• **How to complete this task**: Nothing in the data is to be left out; copy it exactly.

---- Records shown

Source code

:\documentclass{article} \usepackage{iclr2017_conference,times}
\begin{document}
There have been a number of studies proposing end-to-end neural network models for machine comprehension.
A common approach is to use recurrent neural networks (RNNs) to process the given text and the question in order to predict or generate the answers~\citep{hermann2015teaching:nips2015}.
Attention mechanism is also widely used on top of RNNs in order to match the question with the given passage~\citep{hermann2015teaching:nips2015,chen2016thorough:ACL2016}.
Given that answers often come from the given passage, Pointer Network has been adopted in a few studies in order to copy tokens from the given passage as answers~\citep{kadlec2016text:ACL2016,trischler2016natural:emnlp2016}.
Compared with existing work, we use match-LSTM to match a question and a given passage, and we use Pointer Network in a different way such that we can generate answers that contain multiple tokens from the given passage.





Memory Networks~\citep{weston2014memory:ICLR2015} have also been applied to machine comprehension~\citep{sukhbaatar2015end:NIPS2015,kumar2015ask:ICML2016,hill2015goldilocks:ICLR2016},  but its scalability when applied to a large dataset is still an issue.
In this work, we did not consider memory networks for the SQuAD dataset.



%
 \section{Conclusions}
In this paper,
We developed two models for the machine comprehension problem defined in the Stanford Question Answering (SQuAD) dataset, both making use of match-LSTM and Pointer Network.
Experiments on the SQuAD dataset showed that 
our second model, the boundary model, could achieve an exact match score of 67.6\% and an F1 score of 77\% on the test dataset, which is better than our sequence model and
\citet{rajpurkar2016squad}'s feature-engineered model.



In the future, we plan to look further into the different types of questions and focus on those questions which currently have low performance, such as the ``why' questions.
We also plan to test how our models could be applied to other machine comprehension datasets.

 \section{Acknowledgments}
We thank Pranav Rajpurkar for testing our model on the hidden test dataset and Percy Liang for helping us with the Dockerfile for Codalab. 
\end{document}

--------

• **Reply**:
Source code

:\documentclass{article} \usepackage{iclr2017_conference,times}
\begin{document}
There have been a number of studies proposing end-to-end neural network models for machine comprehension.
A common approach is to use recurrent neural networks (RNNs) to process the given text and the question in order to predict or generate the answers~\citep{hermann2015teaching:nips2015}.
Attention mechanism is also widely used on top of RNNs in order to match the question with the given passage~\citep{hermann2015teaching:nips2015,chen2016thorough:ACL2016}.
Given that answers often come from the given passage, Pointer Network has been adopted in a few studies in order to copy tokens from the given passage as answers~\citep{kadlec2016text:ACL2016,trischler2016natural:emnlp2016}.
Compared with existing work, we use match-LSTM to match a question and a given passage, and we use Pointer Network in a different way such that we can generate answers that contain multiple tokens from the given passage.





Memory Networks~\citep{weston2014memory:ICLR2015} have also been applied to machine comprehension~\citep{sukhbaatar2015end:NIPS2015,kumar2015ask:ICML2016,hill2015goldilocks:ICLR2016},  but its scalability when applied to a large dataset is still an issue.
In this work, we did not consider memory networks for the SQuAD dataset.



%
 \section{Conclusions}
In this paper,
We developed two models for the machine comprehension problem defined in the Stanford Question Answering (SQuAD) dataset, both making use of match-LSTM and Pointer Network.
Experiments on the SQuAD dataset showed that 
our second model, the boundary model, could achieve an exact match score of 67.6\% and an F1 score of 77\% on the test dataset, which is better than our sequence model and
\citet{rajpurkar2016squad}'s feature-engineered model.



In the future, we plan to look further into the different types of questions and focus on those questions which currently have low performance, such as the ``why' questions.
We also plan to test how our models could be applied to other machine comprehension datasets.

 \section{Acknowledgments}
We thank Pranav Rajpurkar for testing our model on the hidden test dataset and Percy Liang for helping us with the Dockerfile for Codalab. 
\end{document}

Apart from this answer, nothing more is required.